If you can write a pitch where the editor can ‘see’ the story, see the characters and the setting, then you’re immediately inside the editor’s mind, a good place to be. Just a couple of good sentences that can bring a character or some aspect of the pitch to life. Be vivid and show details that can make an editor stop and think. These words from Guy Davenport were influential to me not just for journalism but for writing in general:

Harry Levin, at Harvard, taught me a lot, especially about iconography, how to read images in a text—that literature is as pictorial as painting or sculpture. [Source: Paris Review]

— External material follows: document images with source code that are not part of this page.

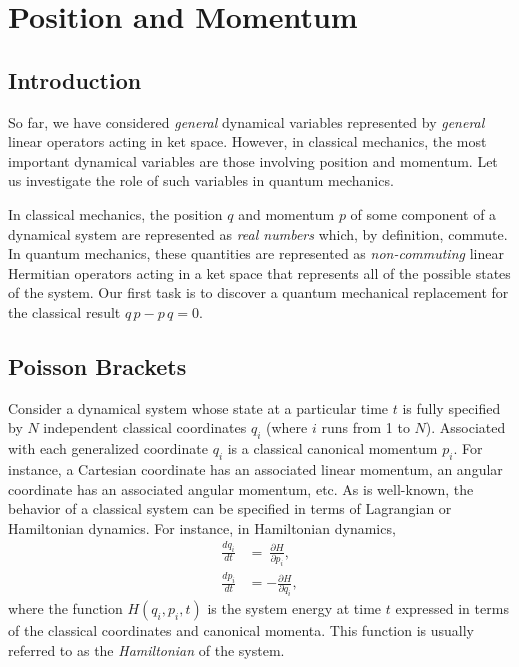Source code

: \chapter{Position and Momentum}

\section{Introduction}
So far, we have considered {\em general}\/ dynamical variables represented by 
{\em general}\/ linear
operators acting in ket space. However, in classical mechanics, the most important
dynamical variables are those involving
position and momentum. Let us investigate 
the role of such  variables  in quantum mechanics. 

In classical mechanics, the position $q$ and momentum $p$ 
of some component of a dynamical  system are represented as {\em real numbers} which,
by definition, commute.
In quantum mechanics, these quantities are represented
as   {\em non-commuting}\/ linear Hermitian operators acting in a ket space
that represents all of the possible states of the system. Our first task is
to discover a quantum mechanical replacement for the classical result
$q\,p-p\,q = 0$.  

\section{Poisson Brackets}
Consider a dynamical system whose state at a particular time $t$ is
fully specified 
by $N$ independent classical  coordinates $q_i$ (where $i$ runs from 1 to $N$). 
Associated with each generalized coordinate $q_i$ is a 
classical canonical momentum
$p_i$. For instance, a Cartesian coordinate  has an associated linear
momentum, an angular coordinate has an associated angular momentum, {\rm etc}.
As is well-known, the behavior of a classical system can be specified in terms
of Lagrangian or Hamiltonian dynamics. For instance, in Hamiltonian dynamics,
\begin{align}\label{e2.1e}
\frac{d q_i}{d t} &= ~\frac{\partial H}{\partial p_i},\\[0.5ex]
\frac{d p_i}{dt} &= - \frac{\partial H}{\partial q_i},\label{e2.2e}
\end{align}
where the function $H(q_i, p_i, t)$ is the system energy  at time $t$
expressed in terms of the 
classical coordinates and canonical momenta. This function is
usually referred to as the {\em Hamiltonian}\/ of the system.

  •  Think visual, visual, visual

Sorry to hammer home this point but it’s one of the quickest and easiest ways to improve pitches. I like to play with font colours, use bold where necessary, inject relevant photos inside the email, and hyperlink anything that might need clarification. You can use these formatting tools to emphasize points or themes. Just don’t go crazy, your central idea should always be the focus but a bit of extra effort will help your email stand out.

  • Is it a complete story?

Don’t pitch topics or subjects, pitch stories. Pitch ideas that are wrapped in a story. What’s the difference between a story and an idea? To quote Richard Morgan, a complete story is one with “interesting characters in an interesting situation that changes over time in an interesting environment”. The story can also demonstrate a principle or universal theme adding depth and meaning, forming a ‘take-away’ feeling or message for the reader.

  • Have an outline

You should have an outline of what the story will look like, who you’ll interview, the basic structure of the piece, and the estimated final word count. It pays to imagine for the editor what the content of the article will be and how it’ll develop paragraph by paragraph.

Show you have the expertise by quickly sketching which named people you’ll interview and who they are. It’s also good sometimes to offer options in your treatment of the story: a more intimate interviewee-based feature, or an omniscient analysis with multiple characters? Editors like surety so demonstrate you have a clear understanding of what the story will be and how it will progress.